## Recorded data:

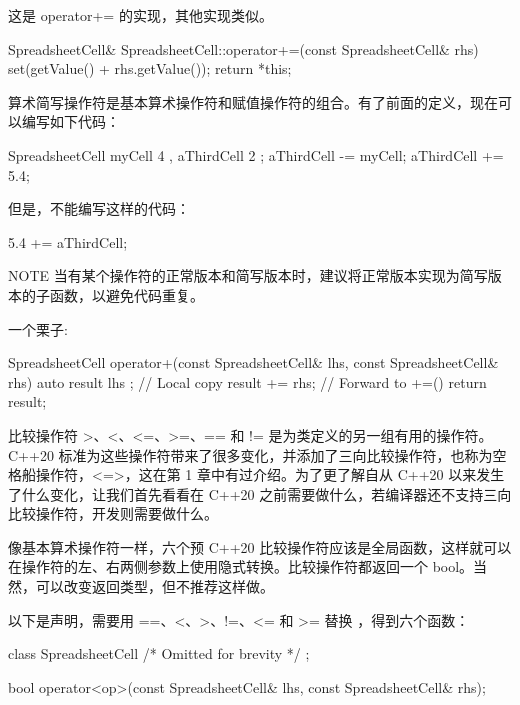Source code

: 这是 operator+= 的实现，其他实现类似。

\begin{cpp}
SpreadsheetCell& SpreadsheetCell::operator+=(const SpreadsheetCell& rhs)
{
    set(getValue() + rhs.getValue());
    return *this;
}
\end{cpp}

算术简写操作符是基本算术操作符和赋值操作符的组合。有了前面的定义，现在可以编写如下代码：

\begin{cpp}
SpreadsheetCell myCell { 4 }, aThirdCell { 2 };
aThirdCell -= myCell;
aThirdCell += 5.4;
\end{cpp}

但是，不能编写这样的代码：

\begin{cpp}
5.4 += aThirdCell;
\end{cpp}

\begin{myNotic}{NOTE}
当有某个操作符的正常版本和简写版本时，建议将正常版本实现为简写版本的子函数，以避免代码重复。
\end{myNotic}

一个栗子:

\begin{cpp}
SpreadsheetCell operator+(const SpreadsheetCell& lhs, const SpreadsheetCell& rhs)
{
    auto result { lhs }; // Local copy
    result += rhs; // Forward to +=()
    return result;
}
\end{cpp}


比较操作符 >、<、<=、>=、== 和 != 是为类定义的另一组有用的操作符。C++20 标准为这些操作符带来了很多变化，并添加了三向比较操作符，也称为空格船操作符，<=>，这在第 1 章中有过介绍。为了更了解自从 C++20 以来发生了什么变化，让我们首先看看在 C++20 之前需要做什么，若编译器还不支持三向比较操作符，开发则需要做什么。


像基本算术操作符一样，六个预 C++20 比较操作符应该是全局函数，这样就可以在操作符的左、右两侧参数上使用隐式转换。比较操作符都返回一个 bool。当然，可以改变返回类型，但不推荐这样做。

以下是声明，需要用 ==、<、>、!=、<= 和 >= 替换 ，得到六个函数：

\begin{cpp}
class SpreadsheetCell { /* Omitted for brevity */ };

bool operator<op>(const SpreadsheetCell& lhs, const SpreadsheetCell& rhs);
\end{cpp}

## Instructions to follow:
Among the lines of the material above, find those with the word "bool". Copy each one.

## Result for this exercise:
像基本算术操作符一样，六个预 C++20 比较操作符应该是全局函数，这样就可以在操作符的左、右两侧参数上使用隐式转换。比较操作符都返回一个 bool。当然，可以改变返回类型，但不推荐这样做。
bool operator<op>(const SpreadsheetCell& lhs, const SpreadsheetCell& rhs);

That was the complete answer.